▶ **WHAT THIS TASK INVOLVES**: Which lines in the records below mention the word "image"? Copy each one out.

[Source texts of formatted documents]
*** Block opens ***
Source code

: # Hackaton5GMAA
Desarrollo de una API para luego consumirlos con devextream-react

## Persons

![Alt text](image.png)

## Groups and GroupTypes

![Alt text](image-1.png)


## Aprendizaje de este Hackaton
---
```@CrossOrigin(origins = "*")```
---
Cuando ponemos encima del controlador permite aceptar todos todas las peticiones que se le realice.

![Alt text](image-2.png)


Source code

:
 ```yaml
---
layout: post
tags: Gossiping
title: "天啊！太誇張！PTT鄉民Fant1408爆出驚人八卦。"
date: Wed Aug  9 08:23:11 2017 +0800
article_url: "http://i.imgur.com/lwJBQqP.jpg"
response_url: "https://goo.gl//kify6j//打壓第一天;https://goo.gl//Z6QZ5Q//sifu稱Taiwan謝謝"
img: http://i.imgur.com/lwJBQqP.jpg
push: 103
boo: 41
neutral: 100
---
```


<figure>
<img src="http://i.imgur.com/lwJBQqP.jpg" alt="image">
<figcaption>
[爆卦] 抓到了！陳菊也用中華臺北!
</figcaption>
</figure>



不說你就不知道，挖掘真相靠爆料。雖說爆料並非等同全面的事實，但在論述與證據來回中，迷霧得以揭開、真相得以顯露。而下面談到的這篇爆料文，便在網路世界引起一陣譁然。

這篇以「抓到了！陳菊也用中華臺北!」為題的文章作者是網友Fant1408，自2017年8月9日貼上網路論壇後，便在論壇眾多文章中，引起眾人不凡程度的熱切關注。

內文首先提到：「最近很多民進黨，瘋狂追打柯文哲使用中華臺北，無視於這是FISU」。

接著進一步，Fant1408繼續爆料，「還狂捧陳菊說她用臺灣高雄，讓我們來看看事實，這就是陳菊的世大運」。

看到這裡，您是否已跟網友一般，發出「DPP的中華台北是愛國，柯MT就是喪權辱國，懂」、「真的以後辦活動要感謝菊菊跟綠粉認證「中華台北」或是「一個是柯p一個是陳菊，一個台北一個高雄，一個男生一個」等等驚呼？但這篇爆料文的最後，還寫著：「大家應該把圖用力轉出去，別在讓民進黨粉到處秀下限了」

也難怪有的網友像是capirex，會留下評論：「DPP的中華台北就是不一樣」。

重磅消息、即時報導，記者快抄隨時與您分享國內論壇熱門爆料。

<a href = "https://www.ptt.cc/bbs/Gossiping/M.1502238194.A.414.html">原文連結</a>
*** Block closes ***
▶ **TASK RESPONSE**:
![Alt text](image.png)
![Alt text](image-1.png)
![Alt text](image-2.png)
<img src="http://i.imgur.com/lwJBQqP.jpg" alt="image">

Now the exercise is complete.